I'd be surprised if RO water had any impact on fermentation. How old were the kit and the yeast? Was your pitch rate high enough? Off flavors could be from old extract or hops.
 
SwampWater said:
I thought I would use a kit to use in my spare carboy. I haven't used a kit in years but followed the instructions with an addition of 1 lb. of DME. I used Nottingham yeast. I decided to use 100% RO water and I think that was a mistake. This was the lamest fermentation I have ever had. Barely a 1/4" of krausen during the 12 days it fermented. It did get down to 1.016. It tasted like a yeast starter with hops. I assume I should of used regular tap water minus the chlorine. If it wasn't the RO water, what went wrong?

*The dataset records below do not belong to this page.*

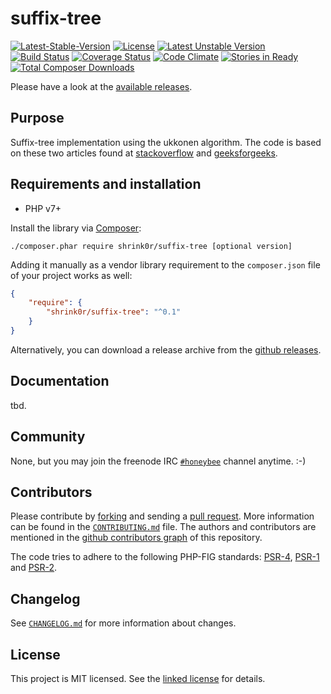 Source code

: # suffix-tree

[![Latest-Stable-Version](https://poser.pugx.org/shrink0r/suffix-tree/v/stable.svg)][1]
[![License](https://poser.pugx.org/shrink0r/suffix-tree/license.svg)][10]
[![Latest Unstable Version](https://poser.pugx.org/shrink0r/suffix-tree/v/unstable.svg)][1]
[![Build Status](https://secure.travis-ci.org/shrink0r/suffix-tree.png)][2]
[![Coverage Status](https://coveralls.io/repos/github/shrink0r/suffix-tree/badge.svg)][3]
[![Code Climate](https://codeclimate.com/github/shrink0r/suffix-tree/badges/gpa.svg)][4]
[![Stories in Ready](https://badge.waffle.io/shrink0r/suffix-tree.png?label=ready&title=Ready)][9]
[![Total Composer Downloads](https://poser.pugx.org/shrink0r/suffix-tree/d/total.png)][1]

Please have a look at the [available releases](https://github.com/shrink0r/suffix-tree/releases).

## Purpose

Suffix-tree implementation using the ukkonen algorithm.
The code is based on these two articles found at [stackoverflow](http://stackoverflow.com/questions/9452701/ukkonens-suffix-tree-algorithm-in-plain-english?answertab=oldest#tab-top)
and [geeksforgeeks](http://www.geeksforgeeks.org/ukkonens-suffix-tree-construction-part-1/).


## Requirements and installation

- PHP v7+

Install the library via [Composer](http://getcomposer.org/):

```./composer.phar require shrink0r/suffix-tree [optional version]```

Adding it manually as a vendor library requirement to the `composer.json` file of your project works as well:

```json
{
    "require": {
        "shrink0r/suffix-tree": "^0.1"
    }
}
```

Alternatively, you can download a release archive from the [github releases](releases).

## Documentation

tbd.

## Community

None, but you may join the freenode IRC [`#honeybee`](irc://irc.freenode.org/suffix-tree) channel anytime. :-)

## Contributors

Please contribute by [forking](http://help.github.com/forking/) and sending a [pull request](http://help.github.com/pull-requests/). More information can be found in the [`CONTRIBUTING.md`](CONTRIBUTING.md) file. The authors and contributors are mentioned in the [github contributors graph](https://github.com/shrink0r/suffix-tree/graphs/contributors) of this repository.

The code tries to adhere to the following PHP-FIG standards: [PSR-4][6], [PSR-1][7] and [PSR-2][8].

## Changelog

See [`CHANGELOG.md`](CHANGELOG.md) for more information about changes.

## License

This project is MIT licensed. See the [linked license](LICENSE.md) for details.

[1]: https://packagist.org/packages/shrink0r/suffix-tree "shrink0r/suffix-tree on packagist"
[2]: http://travis-ci.org/shrink0r/suffix-tree "shrink0r/suffix-tree on travis-ci"
[3]: https://coveralls.io/github/shrink0r/suffix-tree "shrink0r/suffix-tree on coveralls"
[4]: https://codeclimate.com/github/shrink0r/suffix-tree "shrink0r/suffix-tree on code-climate"
[6]: http://www.php-fig.org/psr/psr-4/ "PSR-4 Autoloading Standard"
[7]: http://www.php-fig.org/psr/psr-1/ "PSR-1 Basic Coding Standard"
[8]: http://www.php-fig.org/psr/psr-2/ "PSR-2 Coding Style Guide"
[9]: https://waffle.io/shrink0r/suffix-tree "shrink0r/suffix-tree on waffle"
[10]: LICENSE.md "license file with full text of the license"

Your water had nothing to do with it. You can use distilled water with a kit and have excellent results.
Some questions;
What was your brew?
How many grams was the packet of yeast?
Did you rehydrate the yeast?
What temperature was the wort when you added the yeast?
What was the wort temperature for the first five days of fermentation?
 
you can always fix it by adding more fermintables and shaking it up, it would start right back again
 
Coopers Beer Kit ( BB 9/14 )
Nottingham rehydrated. ( 11.5 g )
Wort was 68 F.
I kept it @ 68 F for 2 weeks.
I bought a different extract kit and will try again with tap water. This kit was put together by a HB store so everything should be fresh.
 
Most of the brewing problems you have described, can be easily avoided through proper beard growth.
 
Just checked my carboy from my second extract kit. Fermentation is strong. Will update in 2 weeks.
 
Scrumpy said:
Most of the brewing problems you have described, can be easily avoided through proper beard growth.

I agree
 
Those of us who can't grow beards have to find work arounds.